» **REQUIRED WORK**
When you reach the line containing "## Import Postman tests" in the entries below, begin reproducing lines exactly, and stop once the line containing "2. In the top" is done.

» **RECORD EXTRACTS**
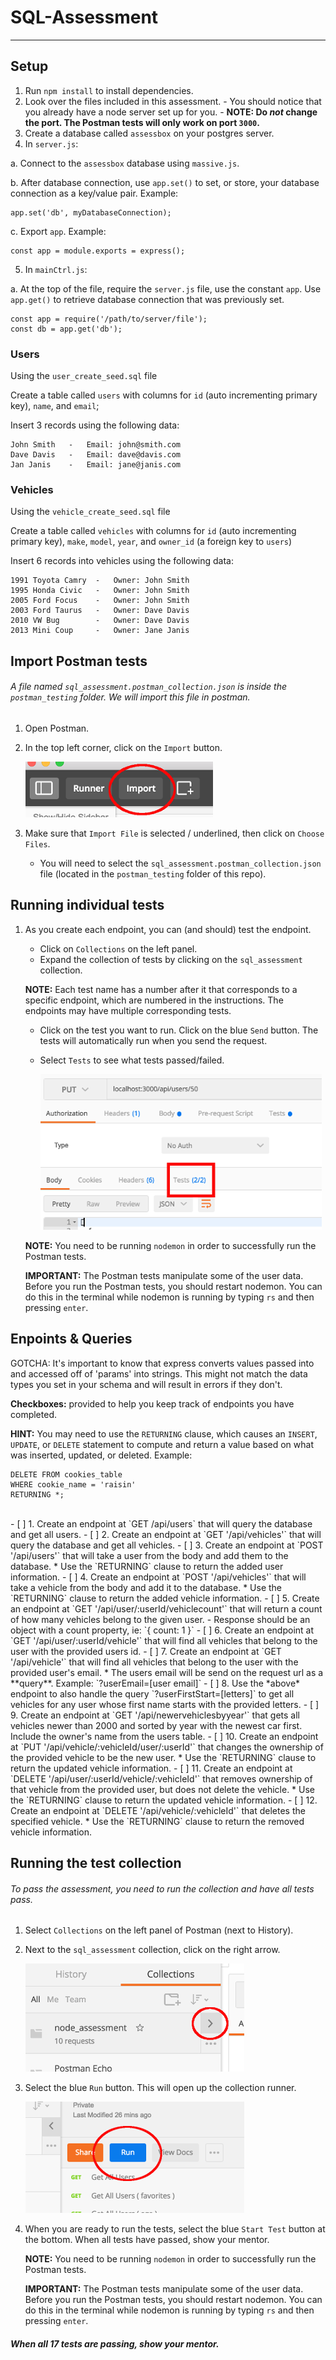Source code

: # SQL-Assessment
----

## Setup

  1. Run `npm install` to install dependencies.
  2. Look over the files included in this assessment.
    - You should notice that you already have a node server set up for you.
    - **NOTE: Do *not* change the port. The Postman tests will only work on port `3000`.**
  3. Create a database called `assessbox` on your postgres server.
  4. In `server.js`:

  a. Connect to the `assessbox` database using `massive.js`.

  b.  After database connection, use `app.set()` to set, or store, your database connection as a key/value pair. Example:
  ```
  app.set('db', myDatabaseConnection);
  ```
  c. Export `app`. Example:
  ```
  const app = module.exports = express();
  ```
  5. In `mainCtrl.js`:

  a. At the top of the file, require the `server.js` file, use the constant `app`. Use `app.get()` to retrieve database connection that was previously set.
  ```
  const app = require('/path/to/server/file');
  const db = app.get('db');
  ```
### Users
  Using the `user_create_seed.sql` file

  Create a table called `users` with columns for `id` (auto incrementing primary key), `name`, and `email`;

  Insert 3 records using the following data:
  ```
  John Smith   -   Email: john@smith.com
  Dave Davis   -   Email: dave@davis.com
  Jan Janis    -   Email: jane@janis.com
  ```
### Vehicles
  Using the `vehicle_create_seed.sql` file

  Create a table called `vehicles` with columns for `id` (auto incrementing primary key), `make`, `model`, `year`, and `owner_id` (a foreign key to `users`)

  Insert 6 records into vehicles using the following data:
  ```
  1991 Toyota Camry  -   Owner: John Smith
  1995 Honda Civic   -   Owner: John Smith
  2005 Ford Focus    -   Owner: John Smith
  2003 Ford Taurus   -   Owner: Dave Davis
  2010 VW Bug        -   Owner: Dave Davis
  2013 Mini Coup     -   Owner: Jane Janis
  ```

## Import Postman tests

######  A file named `sql_assessment.postman_collection.json` is inside the `postman_testing` folder. We will import this file in postman.

  1. Open Postman.
  2. In the top left corner, click on the `Import` button.

      ![Import button](images/import_btn.png?raw=true "Import button")

  3. Make sure that ```Import File``` is selected / underlined, then click on ```Choose Files```.

      - You will need to select the ```sql_assessment.postman_collection.json``` file (located in the ```postman_testing``` folder of this repo).

## Running individual tests

  1. As you create each endpoint, you can (and should) test the endpoint.
      - Click on ```Collections``` on the left panel.
      - Expand the collection of tests by clicking on the ```sql_assessment``` collection.

      **NOTE:** Each test name has a number after it that corresponds to a specific endpoint, which are numbered in the instructions. The endpoints may have multiple corresponding tests.

      - Click on the test you want to run. Click on the blue ```Send``` button. The tests will automatically run when you send the request.
      - Select ```Tests``` to see what tests passed/failed.

        ![Tests tab](images/tests_tab.png?raw=true "Tests tab")

      **NOTE:** You need to be running ```nodemon``` in order to successfully run the Postman tests.

      **IMPORTANT:** The Postman tests manipulate some of the user data. Before you run the Postman tests, you should restart nodemon. You can do this in the terminal while nodemon is running by typing ```rs``` and then pressing `enter`.  

## Enpoints & Queries

GOTCHA: It's important to know that express converts values passed into and accessed off of 'params' into strings. This might not match the data types you set in your schema and will result in errors if they don't.

**Checkboxes:** provided to help you keep track of endpoints you have completed.

**HINT:** You may need to use the `RETURNING` clause, which causes an `INSERT`, `UPDATE`, or `DELETE` statement to compute and return a value based on what was inserted, updated, or deleted. Example:
```
DELETE FROM cookies_table
WHERE cookie_name = 'raisin'
RETURNING *;
```

<br>
- [ ] 1. Create an endpoint at `GET /api/users` that will query the database and get all users.
- [ ] 2. Create an endpoint at `GET '/api/vehicles'` that will query the database and get all vehicles.
- [ ] 3. Create an endpoint at `POST '/api/users'` that will take a user from the body and add them to the database.
  * Use the  `RETURNING` clause to return the added user information.
- [ ] 4. Create an endpoint at `POST '/api/vehicles'` that will take a vehicle from the body and add it to the database.
  * Use the  `RETURNING` clause to return the added vehicle information.
- [ ] 5. Create an endpoint at `GET '/api/user/:userId/vehiclecount'` that will return a count of how many vehicles belong to the given user.
 - Response should be an object with a count property, ie: `{ count: 1 }`
- [ ] 6. Create an endpoint at `GET '/api/user/:userId/vehicle'` that will find all vehicles that belong to the user with the provided users id.
- [ ] 7. Create an endpoint at `GET '/api/vehicle'` that will find all vehicles that belong to the user with the provided user's email.
  * The users email will be send on the request url as a **query**. Example: `?userEmail=[user email]`
- [ ] 8. Use the *above* endpoint to also handle the query `?userFirstStart=[letters]` to get all vehicles for any user whose first name starts with the provided letters.
- [ ] 9. Create an endpoint at `GET '/api/newervehiclesbyyear'` that gets all vehicles newer than 2000 and sorted by year with the newest car first. Include the owner's name from the users table.
- [ ] 10. Create an endpoint at `PUT '/api/vehicle/:vehicleId/user/:userId'` that changes the ownership of the provided vehicle to be the new user.
  * Use the  `RETURNING` clause to return the updated vehicle information.
- [ ] 11. Create an endpoint at `DELETE '/api/user/:userId/vehicle/:vehicleId'` that removes ownership of that vehicle from the provided user, but does not delete the vehicle.
  * Use the  `RETURNING` clause to return the updated vehicle information.
- [ ] 12. Create an endpoint at `DELETE '/api/vehicle/:vehicleId'` that deletes the specified vehicle.
  * Use the  `RETURNING` clause to return the removed vehicle information.

## Running the test collection

######  To pass the assessment, you need to run the collection and have all tests pass.

1. Select ```Collections``` on the left panel of Postman (next to History).
2. Next to the ```sql_assessment``` collection, click on the right arrow.

    ![right arrow](images/right_arrow.png?raw=true "right arrow")

3. Select the blue ```Run``` button. This will open up the collection runner.

    ![run button](images/run_btn.png?raw=true "run button")

4. When you are ready to run the tests, select the blue ```Start Test``` button at the bottom. When all tests have passed, show your mentor.

    **NOTE:** You need to be running ```nodemon``` in order to successfully run the Postman tests.

    **IMPORTANT:** The Postman tests manipulate some of the user data. Before you run the Postman tests, you should restart nodemon. You can do this in the terminal while nodemon is running by typing ```rs``` and then pressing ```enter```.

##### When all 17 tests are passing, show your mentor.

» **ANSWER BOX**
## Import Postman tests

######  A file named `sql_assessment.postman_collection.json` is inside the `postman_testing` folder. We will import this file in postman.

  1. Open Postman.
  2. In the top left corner, click on the `Import` button.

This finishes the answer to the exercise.